Remember that fundamental USB security flaw that a pair of researchers unearthed back in July? You know, the one that allegedly affects every single USB device in the wild for which there is no fix for. While they did publically demonstrate the flaw using a piece of malware they created called BadUSB, the duo elected not to release the code.

A couple of other researchers, however, decided to throw caution to the wind by posting code for a similar attack on Github.

During the recent Derbycon hacker convention, researchers Adam Caudill and Brandon Wilson revealed that they were also able to reverse engineer the USB firmware that Karsten Nohl and Jakob Lell spoke of a few months ago.

As Wired points out, they were able to reproduce some of the same nefarious actions we saw with the BadUSB malware. 

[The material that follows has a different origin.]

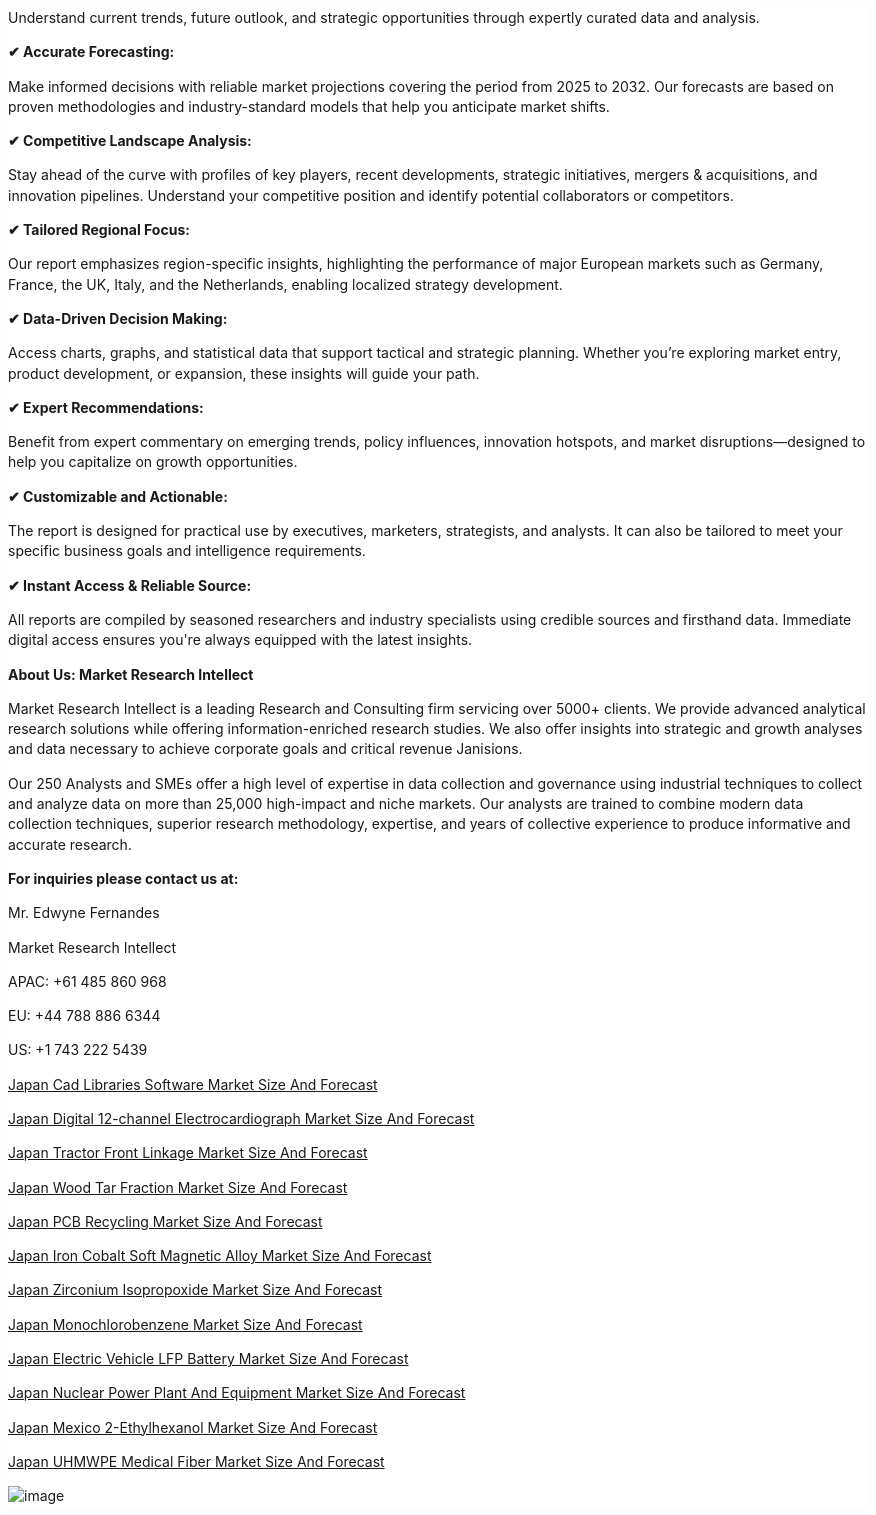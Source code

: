 Understand current trends, future outlook, and strategic opportunities through expertly curated data and analysis.</p><p><strong>✔ Accurate Forecasting:</strong></p><p>Make informed decisions with reliable market projections covering the period from 2025 to 2032. Our forecasts are based on proven methodologies and industry-standard models that help you anticipate market shifts.</p><p><strong>✔ Competitive Landscape Analysis:</strong></p><p>Stay ahead of the curve with profiles of key players, recent developments, strategic initiatives, mergers &amp; acquisitions, and innovation pipelines. Understand your competitive position and identify potential collaborators or competitors.</p><p><strong>✔ Tailored Regional Focus:</strong></p><p>Our report emphasizes region-specific insights, highlighting the performance of major European markets such as Germany, France, the UK, Italy, and the Netherlands, enabling localized strategy development.</p><p><strong>✔ Data-Driven Decision Making:</strong></p><p>Access charts, graphs, and statistical data that support tactical and strategic planning. Whether you&rsquo;re exploring market entry, product development, or expansion, these insights will guide your path.</p><p><strong>✔ Expert Recommendations:</strong></p><p>Benefit from expert commentary on emerging trends, policy influences, innovation hotspots, and market disruptions&mdash;designed to help you capitalize on growth opportunities.</p><p><strong>✔ Customizable and Actionable:</strong></p><p>The report is designed for practical use by executives, marketers, strategists, and analysts. It can also be tailored to meet your specific business goals and intelligence requirements.</p><p><strong>✔ Instant Access &amp; Reliable Source:</strong></p><p>All reports are compiled by seasoned researchers and industry specialists using credible sources and firsthand data. Immediate digital access ensures you're always equipped with the latest insights.</p><p><strong><span class="font-[700]">About Us: Market Research Intellect</span></strong></p><p><span class="">Market Research Intellect is a leading Research and Consulting firm servicing over 5000+ clients. We provide advanced analytical research solutions while offering information-enriched research studies.&nbsp;</span>We also offer insights into strategic and growth analyses and data necessary to achieve corporate goals and critical revenue Janisions.</p><p><span class="">Our 250 Analysts and SMEs offer a high level of expertise in data collection and governance using industrial techniques to collect and analyze data on more than 25,000 high-impact and niche markets. Our analysts are trained to combine modern data collection techniques, superior research methodology, expertise, and years of collective experience to produce informative and accurate research.</span></p><p><strong>For inquiries please contact us at:</strong></p><p>Mr. Edwyne Fernandes</p><p>Market Research Intellect</p><p>APAC: +61 485 860 968</p><p>EU: +44 788 886 6344</p><p>US: +1 743 222 5439</p><p><a href="https://github.com/davidj89/Market-Intellect/blob/main/Cad-Libraries-Software-Market/Cad-Libraries-Software-Market.md">Japan Cad Libraries Software Market Size And Forecast</a></p><p><a href="https://github.com/davidj89/Market-Intellect/blob/main/Digital-12-channel-Electrocardiograph-Market/Digital-12-channel-Electrocardiograph-Market.md">Japan Digital 12-channel Electrocardiograph Market Size And Forecast</a></p><p><a href="https://github.com/davidj89/Market-Intellect/blob/main/Tractor-Front-Linkage-Market/Tractor-Front-Linkage-Market.md">Japan Tractor Front Linkage Market Size And Forecast</a></p><p><a href="https://github.com/davidj89/Market-Intellect/blob/main/Wood-Tar-Fraction-Market/Wood-Tar-Fraction-Market.md">Japan Wood Tar Fraction Market Size And Forecast</a></p><p><a href="https://github.com/davidj89/Market-Intellect/blob/main/PCB-Recycling-Market/PCB-Recycling-Market.md">Japan PCB Recycling Market Size And Forecast</a></p><p><a href="https://github.com/davidj89/Market-Intellect/blob/main/Iron-Cobalt-Soft-Magnetic-Alloy-Market/Iron-Cobalt-Soft-Magnetic-Alloy-Market.md">Japan Iron Cobalt Soft Magnetic Alloy Market Size And Forecast</a></p><p><a href="https://github.com/davidj89/Market-Intellect/blob/main/Zirconium-Isopropoxide-Market/Zirconium-Isopropoxide-Market.md">Japan Zirconium Isopropoxide Market Size And Forecast</a></p><p><a href="https://github.com/davidj89/Market-Intellect/blob/main/Monochlorobenzene-Market/Monochlorobenzene-Market.md">Japan Monochlorobenzene Market Size And Forecast</a></p><p><a href="https://github.com/davidj89/Market-Intellect/blob/main/Electric-Vehicle-LFP-Battery-Market/Electric-Vehicle-LFP-Battery-Market.md">Japan Electric Vehicle LFP Battery Market Size And Forecast</a></p><p><a href="https://github.com/davidj89/Market-Intellect/blob/main/Nuclear-Power-Plant-And-Equipment-Market/Nuclear-Power-Plant-And-Equipment-Market.md">Japan Nuclear Power Plant And Equipment Market Size And Forecast</a></p><p><a href="https://github.com/davidj89/Market-Intellect/blob/main/Mexico-2-Ethylhexanol-Market/Mexico-2-Ethylhexanol-Market.md">Japan Mexico 2-Ethylhexanol Market Size And Forecast</a></p><p><a href="https://github.com/davidj89/Market-Intellect/blob/main/UHMWPE-Medical-Fiber-Market/UHMWPE-Medical-Fiber-Market.md">Japan UHMWPE Medical Fiber Market Size And Forecast</a></p>
![image](https://github.com/user-attachments/assets/8a212726-bcfd-4333-8d8e-b39307a5c913)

Making such code available to the public seems like a pretty bad idea at first glance but as Caudill told those in attendance at Derbycon, their belief is that all of this should be public and shouldn't be held back. If you're going to prove there's a flaw, you need to release the material so people can defend against it, he added.

In a follow-up interview, Caudill echoed a similar sentiment expressed by University of Pennsylvania computer science processor Matt Blaze. If you recall, Blaze suggested the attack may already be in use by the NSA. Caudill believes that if the only people who can use it are those with significant budgets, manufactures will never do anything about it. Proving to the world that it is practical and anybody can do it puts pressure on manufacturers to fix it, he said.